#### Your objective
Your answer must consist of every line from the data below that includes the word "times".
+++++
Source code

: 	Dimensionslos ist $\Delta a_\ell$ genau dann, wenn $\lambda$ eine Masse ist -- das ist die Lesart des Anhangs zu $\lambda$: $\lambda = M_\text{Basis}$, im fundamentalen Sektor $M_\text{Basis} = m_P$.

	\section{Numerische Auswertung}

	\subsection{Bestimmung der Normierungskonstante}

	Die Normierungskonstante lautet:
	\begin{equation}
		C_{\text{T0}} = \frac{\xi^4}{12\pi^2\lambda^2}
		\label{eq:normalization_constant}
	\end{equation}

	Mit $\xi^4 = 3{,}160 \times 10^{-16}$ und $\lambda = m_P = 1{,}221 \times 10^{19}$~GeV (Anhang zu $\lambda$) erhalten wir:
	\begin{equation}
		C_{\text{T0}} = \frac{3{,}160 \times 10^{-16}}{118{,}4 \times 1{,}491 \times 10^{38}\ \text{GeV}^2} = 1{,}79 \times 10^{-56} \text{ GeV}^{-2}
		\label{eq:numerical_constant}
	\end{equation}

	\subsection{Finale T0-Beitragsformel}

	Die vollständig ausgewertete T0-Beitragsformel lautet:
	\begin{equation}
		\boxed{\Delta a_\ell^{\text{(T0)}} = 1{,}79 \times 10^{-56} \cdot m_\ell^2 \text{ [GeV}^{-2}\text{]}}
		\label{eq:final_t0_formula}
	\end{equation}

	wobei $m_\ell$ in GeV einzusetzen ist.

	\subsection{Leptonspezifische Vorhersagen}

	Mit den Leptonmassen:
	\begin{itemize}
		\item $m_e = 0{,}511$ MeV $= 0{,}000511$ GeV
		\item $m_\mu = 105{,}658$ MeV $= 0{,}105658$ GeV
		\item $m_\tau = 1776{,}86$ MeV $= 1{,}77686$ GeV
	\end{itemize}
+++++
#### Answer for the task
	Mit $\xi^4 = 3{,}160 \times 10^{-16}$ und $\lambda = m_P = 1{,}221 \times 10^{19}$~GeV (Anhang zu $\lambda$) erhalten wir:
		C_{\text{T0}} = \frac{3{,}160 \times 10^{-16}}{118{,}4 \times 1{,}491 \times 10^{38}\ \text{GeV}^2} = 1{,}79 \times 10^{-56} \text{ GeV}^{-2}
		\boxed{\Delta a_\ell^{\text{(T0)}} = 1{,}79 \times 10^{-56} \cdot m_\ell^2 \text{ [GeV}^{-2}\text{]}}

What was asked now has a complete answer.